May 2017
David Chorlton
rdchorlton@netzero.net
rdchorlton@netzero.net
I have lived in Phoenix since 1978 when I moved from Vienna, Austria. Born in Austria, I grew up in Manchester, close to rain and the northern English industrial zone. In my early 20s I went to live in Vienna and from there enjoyed many trips around Europe, often as an artist working in watercolor. My poems have appeared in Slipstream, Skidrow Penthouse, and Poem, among others, and my Selected Poems appeared in 2014 from FutureCycle Press. http://www.davidchorlton.mysite.com
The Way to the Stage
Stairs lead down from the parking lot
door to a corridor with bureaucratic grey walls
where a voice becomes an echo
flying like a bat unable to escape.
The concrete floor
is primed for workmen’s boots, not
the polished shoes musicians
wear, and their suits shine
as black does
where all the light has soaked into the paint.
Thoughts go back into the mind here.
And suddenly
a glare pushes open a door
and a thousand pairs of hands
turn into flapping wings as applause
breaks out and sparrows at rest
turn into orioles
in flight.
The Devil’s Sonata
A stirring in the universe
suggests a theme. Cicadas have rosined their torsos
and keep all the world awake
except for a violinist
who dreams in sound. He lies
on a mattress stuffed with melodies
beside an unfinished letter to a friend
for whom the stars
are nails that hold the sky together,
yet something loosens
in the woven darkness.

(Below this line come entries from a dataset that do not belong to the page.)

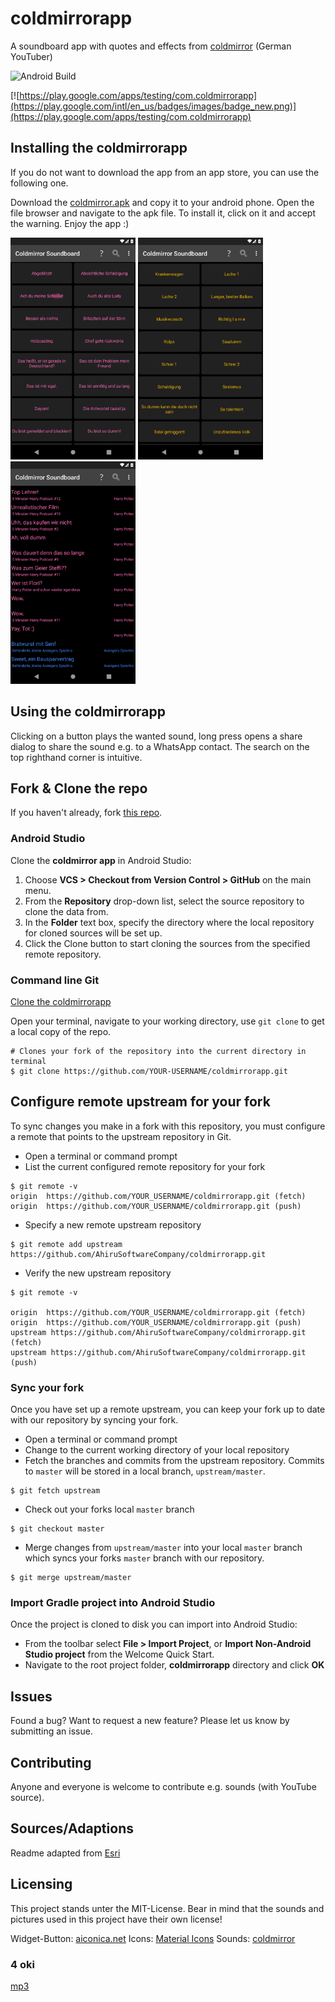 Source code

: # coldmirrorapp
A soundboard app with quotes and effects from [coldmirror](https://www.youtube.com/user/coldmirror)
(German YouTuber)

![Android Build](https://github.com/AhiruSoftwareCompany/coldmirrorapp/workflows/Android%20Build/badge.svg)

[![https://play.google.com/apps/testing/com.coldmirrorapp](https://play.google.com/intl/en_us/badges/images/badge_new.png)](https://play.google.com/apps/testing/com.coldmirrorapp)

## Installing the coldmirrorapp
If you do not want to download the app from an app store, you can use the following one.

Download the [coldmirror.apk](https://github.com/AhiruSoftwareCompany/coldmirrorapp/releases) and
copy it to your android phone. Open the file browser and navigate to the apk file. To install it,
click on it and accept the warning. Enjoy the app :)

<img src="https://raw.githubusercontent.com/AhiruSoftwareCompany/coldmirrorapp/master/screenshots/screenshot1.png" alt="App screenshot 1" width="200"/> <img src="https://raw.githubusercontent.com/AhiruSoftwareCompany/coldmirrorapp/master/screenshots/screenshot2.png" alt="App screenshot 2" width="200"/> <img src="https://raw.githubusercontent.com/AhiruSoftwareCompany/coldmirrorapp/master/screenshots/screenshot3.png" alt="App screenshot 3" width="200"/>

## Using the coldmirrorapp
Clicking on a button plays the wanted sound, long press opens a share dialog to share the sound e.g.
to a WhatsApp contact. The search on the top righthand corner is intuitive.

## Fork & Clone the repo
If you haven't already, fork [this repo](https://github.com/AhiruSoftwareCompany/coldmirrorapp/fork).

### Android Studio
Clone the **coldmirror app** in Android Studio:

1. Choose **VCS > Checkout from Version Control > GitHub** on the main menu.
2. From the **Repository** drop-down list, select the source repository to clone the data from.
3. In the **Folder** text box, specify the directory where the local repository for cloned sources
   will be set up.
4. Click the Clone button to start cloning the sources from the specified remote repository.

### Command line Git
[Clone the coldmirrorapp](https://help.github.com/articles/fork-a-repo#step-2-clone-your-fork)

Open your terminal, navigate to your working directory, use `git clone` to get a local copy of the
repo.

```
# Clones your fork of the repository into the current directory in terminal
$ git clone https://github.com/YOUR-USERNAME/coldmirrorapp.git
```

## Configure remote upstream for your fork
To sync changes you make in a fork with this repository, you must configure a remote that points to
the upstream repository in Git.

- Open a terminal or command prompt
- List the current configured remote repository for your fork

```
$ git remote -v
origin	https://github.com/YOUR_USERNAME/coldmirrorapp.git (fetch)
origin	https://github.com/YOUR_USERNAME/coldmirrorapp.git (push)
```

- Specify a new remote upstream repository

```
$ git remote add upstream https://github.com/AhiruSoftwareCompany/coldmirrorapp.git
```

- Verify the new upstream repository

```
$ git remote -v

origin	https://github.com/YOUR_USERNAME/coldmirrorapp.git (fetch)
origin	https://github.com/YOUR_USERNAME/coldmirrorapp.git (push)
upstream https://github.com/AhiruSoftwareCompany/coldmirrorapp.git (fetch)
upstream https://github.com/AhiruSoftwareCompany/coldmirrorapp.git (push)
```

### Sync your fork
Once you have set up a remote upstream, you can keep your fork up to date with our repository by
syncing your fork.

- Open a terminal or command prompt
- Change to the current working directory of your local repository
- Fetch the branches and commits from the upstream repository.  Commits to `master` will be stored
in a local branch, `upstream/master`.

```
$ git fetch upstream
```

- Check out your forks local `master` branch

```
$ git checkout master
```

- Merge changes from `upstream/master` into  your local `master` branch which syncs your forks
`master` branch with our repository.

```
$ git merge upstream/master
```

### Import Gradle project into Android Studio
Once the project is cloned to disk you can import into Android Studio:

* From the toolbar select **File > Import Project**, or **Import Non-Android Studio project** from
  the Welcome Quick Start.
* Navigate to the root project folder, **coldmirrorapp** directory and click **OK**

## Issues
Found a bug? Want to request a new feature?  Please let us know by submitting an issue.

## Contributing
Anyone and everyone is welcome to contribute e.g. sounds (with YouTube source).

## Sources/Adaptions
Readme adapted from [Esri](https://github.com/Esri/arcgis-runtime-samples-android)

## Licensing

This project stands unter the MIT-License. Bear in mind that the sounds and pictures used in this
project have their own license!

Widget-Button: [aiconica.net](http://aiconica.net/detail/play-533)
Icons: [Material Icons](https://material.io/resources/icons/)
Sounds: [coldmirror](https://www.youtube.com/user/coldmirror)

### 4 oki
[mp3](https://github.com/AhiruSoftwareCompany/coldmirrorapp/tree/master/app/src/main/res/raw)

A melody
comes through the open window as gently
as a thief, and flows through the room
accessible only
to the dreamer, who luxuriates
in phrasing that sparkles in his mind
but turns to dust
when he wakes. He knows someone was here
playing with long fingers
on an instrument with light for strings,
and as virtuosity comes without practice to the Devil,
the signature is obvious. Now the work begins:
claiming his music
by writing notes in mortal time.
A Musical Afternoon
A crown of thorns hangs by the door
of our hosts’ spacious home
and a black old Bible rests
on the table next to programs
for an afternoon of Brahms and Chopin.
The pictures on the walls
in living room and hallway are
scenes by Thomas Kinkade in which
village windows glow with tranquility.
A poem framed retells
in rhyme what a sand dollar has to say
about Christ, and from here with a glance
back across the foyer
the eye settles on the weapon displayed
on the cabinet top close
to the wedding portrait. I’m trying
to settle down for the soprano
but the cross on the wall makes me feel
like a vampire
and the hunting magazines
fanned beside the Bible
suggest the Lord’s last words
may have had something to do with reloading.